== Work to be completed ==
What you return must match the entries exactly, except that the pictures are gone.

─── Records for the task ───

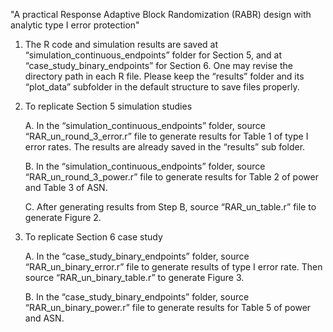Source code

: "A practical Response Adaptive Block Randomization (RABR) design with analytic type I error protection"

1. The R code and simulation results are saved at “simulation_continuous_endpoints” folder for Section 5, and at “case_study_binary_endpoints” for Section 6. One may revise the directory path in each R file. Please keep the “results” folder and its “plot_data” subfolder in the default structure to save files properly.

2. To replicate Section 5 simulation studies

    A. In the “simulation_continuous_endpoints” folder, source “RAR_un_round_3_error.r” file to generate results for Table 1 of type I error rates. The results are already saved in the “results” sub folder.

    B. In the “simulation_continuous_endpoints” folder, source “RAR_un_round_3_power.r” file to generate results for Table 2 of power and Table 3 of ASN.

    C. After generating results from Step B, source “RAR_un_table.r” file to generate Figure 2.

3. To replicate Section 6 case study

    A. In the “case_study_binary_endpoints” folder, source “RAR_un_binary_error.r” file to generate results of type I error rate. Then source “RAR_un_binary_table.r” to generate Figure 3.

    B. In the “case_study_binary_endpoints” folder, source “RAR_un_binary_power.r” file to generate results for Table 5 of power and ASN.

───

== Reply to the task ==
Source code

: "A practical Response Adaptive Block Randomization (RABR) design with analytic type I error protection"

1. The R code and simulation results are saved at “simulation_continuous_endpoints” folder for Section 5, and at “case_study_binary_endpoints” for Section 6. One may revise the directory path in each R file. Please keep the “results” folder and its “plot_data” subfolder in the default structure to save files properly.

2. To replicate Section 5 simulation studies

    A. In the “simulation_continuous_endpoints” folder, source “RAR_un_round_3_error.r” file to generate results for Table 1 of type I error rates. The results are already saved in the “results” sub folder.

    B. In the “simulation_continuous_endpoints” folder, source “RAR_un_round_3_power.r” file to generate results for Table 2 of power and Table 3 of ASN.

    C. After generating results from Step B, source “RAR_un_table.r” file to generate Figure 2.

3. To replicate Section 6 case study

    A. In the “case_study_binary_endpoints” folder, source “RAR_un_binary_error.r” file to generate results of type I error rate. Then source “RAR_un_binary_table.r” to generate Figure 3.

    B. In the “case_study_binary_endpoints” folder, source “RAR_un_binary_power.r” file to generate results for Table 5 of power and ASN.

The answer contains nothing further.